Consider the following code

template <typename T>
T div(T val, bool b) {
    T a = b ? 3 : 4;
    return val / a;

template <typename T>
T mod(T val, bool b) {
    T a = b ? 3 : 4;
    return val % a;

With -O3 and -ffast-math enabled, all outputs for different signed/unsigned integral type specializations emit div/idiv instruction. (-Os doesn’t affect it) This is a case that the div/rem can be folded into the select so that each branch can perform its own div-by-constant optimization, however I noticed that InstCombine intended to prevent folding here. (See
llvm/Transforms/InstCombine/InstCombineMulDivRem.cpp commonIRemTransforms and
llvm/test/Transforms/InstCombine/rem.ll srem_select_of_constants_divisor)
In commonIRemTransforms only if dividend is a constant then it is folded into select-of-constant divisor.
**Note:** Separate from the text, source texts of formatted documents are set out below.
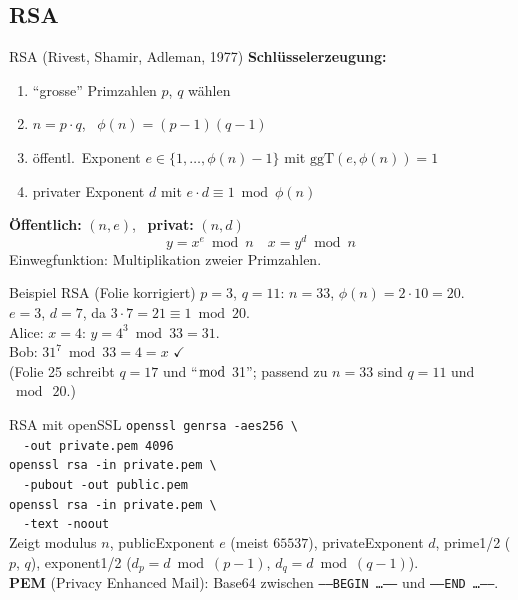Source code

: \documentclass[a4paper, fontsize=7pt]{scrartcl}
\begin{document}
\subsection{RSA}

\begin{mainbox}{RSA (Rivest, Shamir, Adleman, 1977)}
\textbf{Schlüsselerzeugung:}
\begin{enumerate}
    \item ``grosse'' Primzahlen $p$, $q$ wählen
    \item $n = p \cdot q$, \ $\phi(n) = (p-1)(q-1)$
    \item öffentl.\ Exponent $e \in \{1, \ldots, \phi(n)-1\}$ mit
          $\text{ggT}(e, \phi(n)) = 1$
    \item privater Exponent $d$ mit $e \cdot d \equiv 1 \bmod \phi(n)$
\end{enumerate}
\textbf{Öffentlich:} $(n, e)$, \ \textbf{privat:} $(n, d)$
$$\boxed{y = x^e \bmod n}\quad \boxed{x = y^d \bmod n}$$
Einwegfunktion: Multiplikation zweier Primzahlen.
\end{mainbox}

\begin{subbox}{Beispiel RSA (Folie korrigiert)}
$p = 3$, $q = 11$: $n = 33$, $\phi(n) = 2 \cdot 10 = 20$.\\
$e = 3$, $d = 7$, da $3 \cdot 7 = 21 \equiv 1 \bmod 20$.\\
Alice: $x = 4$: $y = 4^3 \bmod 33 = 31$.\\
Bob: $31^7 \bmod 33 = 4 = x$ $\checkmark$\\
(Folie 25 schreibt $q = 17$ und ``$\bmod$ 31''; passend zu $n = 33$ sind
$q = 11$ und $\bmod\ 20$.)
\end{subbox}

\begin{subbox}{RSA mit openSSL}
\texttt{openssl genrsa -aes256 \textbackslash}\\
\texttt{\ \ -out private.pem 4096}\\
\texttt{openssl rsa -in private.pem \textbackslash}\\
\texttt{\ \ -pubout -out public.pem}\\
\texttt{openssl rsa -in private.pem \textbackslash}\\
\texttt{\ \ -text -noout}\\[2pt]
Zeigt modulus $n$, publicExponent $e$ (meist $65537$), privateExponent $d$,
prime1/2 ($p$, $q$), exponent1/2 ($d_p = d \bmod (p-1)$,
$d_q = d \bmod (q-1)$).\\
\textbf{PEM} (Privacy Enhanced Mail): Base64 zwischen
\texttt{-----BEGIN \ldots-----} und \texttt{-----END \ldots-----}.
\end{subbox}
\end{document}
Is there any rationale for this design decision?

Also noticed another thing, probably belong to a different topic (x86 backend?) For 64-bit integral types, codegen tries to speculate if the dividend can fit 32-bit and branch into (i)divl, and this happens by default architecture (and architecture up to skylake if specified). If the point is to save instruction cycles if dividend fits in 32-bit, shouldn’t it be placed in the branch not taken path?
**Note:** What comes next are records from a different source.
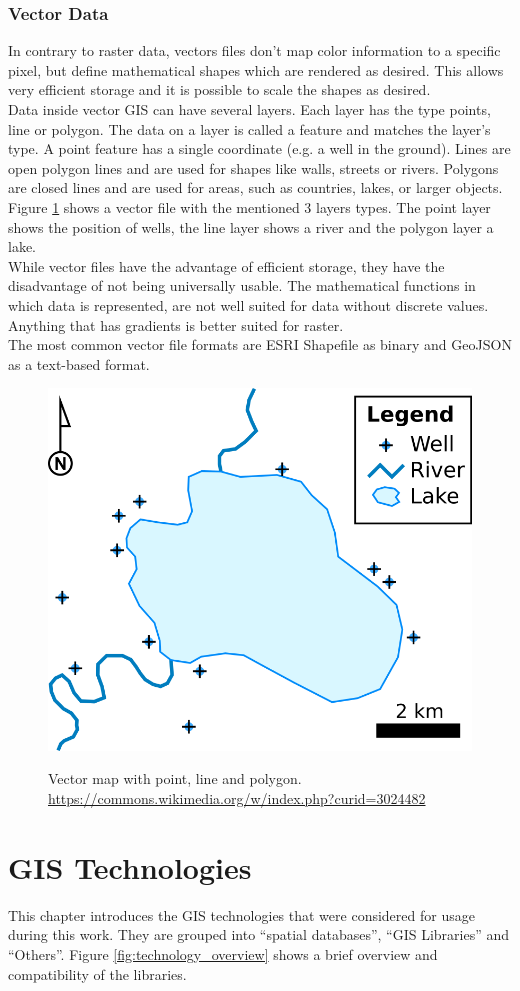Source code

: \subsubsection{Vector Data}
In contrary to raster data, vectors files don't map color information to a specific pixel, but define mathematical shapes which are rendered as desired. This allows very efficient storage and it is possible to scale the shapes as desired.\\
Data inside vector GIS can have several layers. Each layer has the type points, line or polygon. The data on a layer is called a feature and matches the layer's type. A point feature has a single coordinate (e.g. a well in the ground). Lines are open polygon lines and are used for shapes like walls, streets or rivers. Polygons are closed lines and are used for areas, such as countries, lakes, or larger objects. Figure \ref{img:vector} shows a vector file with the mentioned 3 layers types. The point layer shows the position of wells, the line layer shows a river and the polygon layer a lake.\\
While vector files have the advantage of efficient storage, they have the disadvantage of not being universally usable. The mathematical functions in which data is represented, are not well suited for data without discrete values. Anything that has gradients is better suited for raster.\\
The most common vector file formats are ESRI Shapefile as binary and GeoJSON as a text-based format.

\begin{figure}[H]
	\centering
	\includegraphics[width=0.4\columnwidth]{res/vector-map}\\
	\caption[]{Vector map with point, line and polygon. \url{https://commons.wikimedia.org/w/index.php?curid=3024482}}
	\label{img:vector}
\end{figure}



\section{GIS Technologies}
This chapter introduces the GIS technologies that were considered for usage during this work. They are grouped into \enquote{spatial databases}, \enquote{GIS Libraries} and \enquote{Others}. Figure \ref{fig:technology_overview} shows a brief overview and compatibility of the libraries.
unsigned long div<unsigned long>(unsigned long, bool):                        # @unsigned long div<unsigned long>(unsigned long, bool)
        movq    %rdi, %rax
        movl    %esi, %edx
        movl    $4, %ecx
        subq    %rdx, %rcx
        movq    %rdi, %rdx
        shrq    $32, %rdx
        je      .LBB1_1
        xorl    %edx, %edx
        divq    %rcx
        xorl    %edx, %edx
        divl    %ecx

Regarding your first question: folding the div into the select can potentially increase the critical path length, so unless you know both branches after folding can be simplified, or if profile data exists, the simplification can happen with the hot branch – in your example when ‘4’ branch is hot.

The second one looks weird. GCC generates cleaner code. You may want to post the question in x86-backend group.

Want to clarify about the hot branch point – this works when combined with @apostolakis 's cmov optimization which will turn the select into branch.

folding the div into the select can potentially increase the critical path length

I don’t see how this increase critical path length since we can detect if the BB coming into the PHI is part of a loop itself, and if not, then whether folding or not the instruction count on each path will be the same, and that’s the rationale of foldOpIntoPhi used in many places (and it even permits one incoming BB not being a constant).

It is true that folding into PHI will increase total instruction count (by a number of incoming edges - 1), but so is replacing div by power of 2 with two instructions.

You are right — what I said is not clear. It does increase dynamic instruction count and can potentially increase critical path length due to the increased resource pressure. For idiv, there is also cost related to operand setup etc, so it needs to be dealt with with more care.